=== Task prompt ===
All lines from the one with "t \in[0, \quad 1] 。" through the end of the records below are to be given again exactly, and nothing else.

(Records drawn from a dataset)
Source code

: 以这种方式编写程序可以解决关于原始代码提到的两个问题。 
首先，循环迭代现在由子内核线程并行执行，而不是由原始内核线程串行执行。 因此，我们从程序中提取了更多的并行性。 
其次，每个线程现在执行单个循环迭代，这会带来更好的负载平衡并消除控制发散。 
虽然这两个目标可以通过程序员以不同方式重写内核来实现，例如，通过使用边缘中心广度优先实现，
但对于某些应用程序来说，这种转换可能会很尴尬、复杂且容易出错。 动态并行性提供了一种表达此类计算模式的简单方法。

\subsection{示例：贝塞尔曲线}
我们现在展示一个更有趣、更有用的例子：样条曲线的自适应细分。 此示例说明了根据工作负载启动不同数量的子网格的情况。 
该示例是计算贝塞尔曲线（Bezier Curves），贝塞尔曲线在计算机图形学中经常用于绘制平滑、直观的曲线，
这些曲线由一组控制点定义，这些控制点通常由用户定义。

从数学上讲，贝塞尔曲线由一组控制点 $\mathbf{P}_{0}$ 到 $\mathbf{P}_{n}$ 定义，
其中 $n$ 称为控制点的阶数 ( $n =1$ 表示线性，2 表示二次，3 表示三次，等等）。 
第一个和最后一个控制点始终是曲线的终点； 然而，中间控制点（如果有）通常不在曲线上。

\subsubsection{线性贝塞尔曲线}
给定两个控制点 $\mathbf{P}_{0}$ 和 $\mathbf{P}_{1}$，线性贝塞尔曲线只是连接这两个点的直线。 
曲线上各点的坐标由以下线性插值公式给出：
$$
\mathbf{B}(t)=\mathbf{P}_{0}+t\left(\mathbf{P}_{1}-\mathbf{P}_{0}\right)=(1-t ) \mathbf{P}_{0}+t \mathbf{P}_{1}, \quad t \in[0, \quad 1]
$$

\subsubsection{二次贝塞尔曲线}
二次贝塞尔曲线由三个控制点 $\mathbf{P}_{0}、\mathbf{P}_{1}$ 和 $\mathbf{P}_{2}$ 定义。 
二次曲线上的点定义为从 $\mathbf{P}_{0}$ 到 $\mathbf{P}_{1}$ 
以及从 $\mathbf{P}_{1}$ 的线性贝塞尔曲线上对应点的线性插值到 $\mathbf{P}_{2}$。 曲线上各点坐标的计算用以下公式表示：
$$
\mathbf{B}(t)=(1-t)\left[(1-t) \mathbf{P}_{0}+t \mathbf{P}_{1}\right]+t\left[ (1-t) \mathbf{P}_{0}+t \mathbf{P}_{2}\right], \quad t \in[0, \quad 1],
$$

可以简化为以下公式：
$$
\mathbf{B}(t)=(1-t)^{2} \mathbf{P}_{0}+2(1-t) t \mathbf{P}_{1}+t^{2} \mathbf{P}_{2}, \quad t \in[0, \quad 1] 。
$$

=== Written answer ===
\mathbf{B}(t)=(1-t)^{2} \mathbf{P}_{0}+2(1-t) t \mathbf{P}_{1}+t^{2} \mathbf{P}_{2}, \quad t \in[0, \quad 1] 。
$$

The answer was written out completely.